A growing number of people, who never expected to become homeless, are now availing of homeless services.
This is because Ireland does not have co-ordinated policies to prevent it, he explained and a “frightening” number of individuals and families (home owners and renters) are at risk of losing their homes.
“If enshrined, a ‘right to a home’ in our constitution would give a clear instruction to our legislators and state agencies,” he explained.
He paid tribute to the 66 citizens, and other members of the Convention, who had given up their time over the last year to discuss potential changes in the Constitution.
Focus Ireland made its own submission to the Convention.
It stated that housing policy should be informed by the public good, and that a Constitutional assertion of a ‘Right to a Home’ would play a significant role in contributing to reducing homelessness in general and more specifically the Government’s objective to end long-term homelessness in Ireland.

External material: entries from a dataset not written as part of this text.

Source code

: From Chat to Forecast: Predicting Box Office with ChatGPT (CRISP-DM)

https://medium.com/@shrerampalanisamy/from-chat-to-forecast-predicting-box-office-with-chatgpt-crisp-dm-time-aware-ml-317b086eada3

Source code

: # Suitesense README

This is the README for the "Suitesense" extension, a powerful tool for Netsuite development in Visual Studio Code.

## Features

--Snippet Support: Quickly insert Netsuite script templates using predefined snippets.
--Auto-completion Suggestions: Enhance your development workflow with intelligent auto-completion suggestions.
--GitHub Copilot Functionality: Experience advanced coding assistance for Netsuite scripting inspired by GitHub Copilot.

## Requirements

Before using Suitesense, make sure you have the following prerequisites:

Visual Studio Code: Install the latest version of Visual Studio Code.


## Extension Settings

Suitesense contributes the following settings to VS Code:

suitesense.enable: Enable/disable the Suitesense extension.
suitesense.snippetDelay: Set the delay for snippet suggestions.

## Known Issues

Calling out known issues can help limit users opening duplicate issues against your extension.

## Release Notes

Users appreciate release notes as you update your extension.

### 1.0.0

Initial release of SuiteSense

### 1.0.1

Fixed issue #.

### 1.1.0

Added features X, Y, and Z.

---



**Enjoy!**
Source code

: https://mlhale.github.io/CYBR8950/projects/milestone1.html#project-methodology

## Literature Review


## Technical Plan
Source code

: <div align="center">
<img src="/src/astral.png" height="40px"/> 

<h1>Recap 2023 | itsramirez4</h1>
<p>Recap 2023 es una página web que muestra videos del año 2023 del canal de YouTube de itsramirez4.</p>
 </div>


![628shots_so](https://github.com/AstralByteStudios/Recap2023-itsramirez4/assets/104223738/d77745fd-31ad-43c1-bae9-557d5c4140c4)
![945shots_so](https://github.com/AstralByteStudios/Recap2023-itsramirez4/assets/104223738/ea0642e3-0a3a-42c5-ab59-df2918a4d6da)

Focus Ireland has had a long running campaign for a right to a home and such a right is more pressing, given the current economic crisis in which the number of families becoming homeless each month doubled from 8 to more than 16 each month last year.
This week, The Guardian newspaper printed an article which highlighted the fact that Europe has 11 million empty homes – enough to house all of the Continent’s homeless twice.
The article stated that in Spain more than 3.4m homes are vacant, 2m homes are empty in France and in Italy, 1.8m in Germany, more than 700,000 in the UK, and 400,000 in Ireland.
Many of the homes in Ireland are in holiday resorts. They were built during the housing boom before the 2007-08 financial crisis and have never been occupied.
Many houses have also been bought as an investment, and the latest trend is called “buying to leave” where investors hope to profit from rising property prices.
Not only are there 11m empty homes in Europe, but hundreds of thousands of half-built homes have been bulldozed.
UK charity Empty Homes stated that the “incredible number” of homes lying empty while millions of poor people were crying out for shelter was a “shocking waste”.
FEANTSA, an umbrella organisation of homelessness bodies across Europe, said it was a scandal that so many homes have been allowed to lie empty and that Governments should put empty homes on the market.
Last month, MEPs passed a resolution demanding the European Commission “develop an EU homelessness strategy without any further delay”, which was passed 349 votes to 45.
*The Constitutional Convention’s ninth and final meeting looked to address the ‘limited protection’ offered to Economic, Social, and Cultural (ESC) rights in the constitution.
These include labour and property rights, the right adequate shelter, and the right for ethnic minorities to practice their own culture, faith, and language.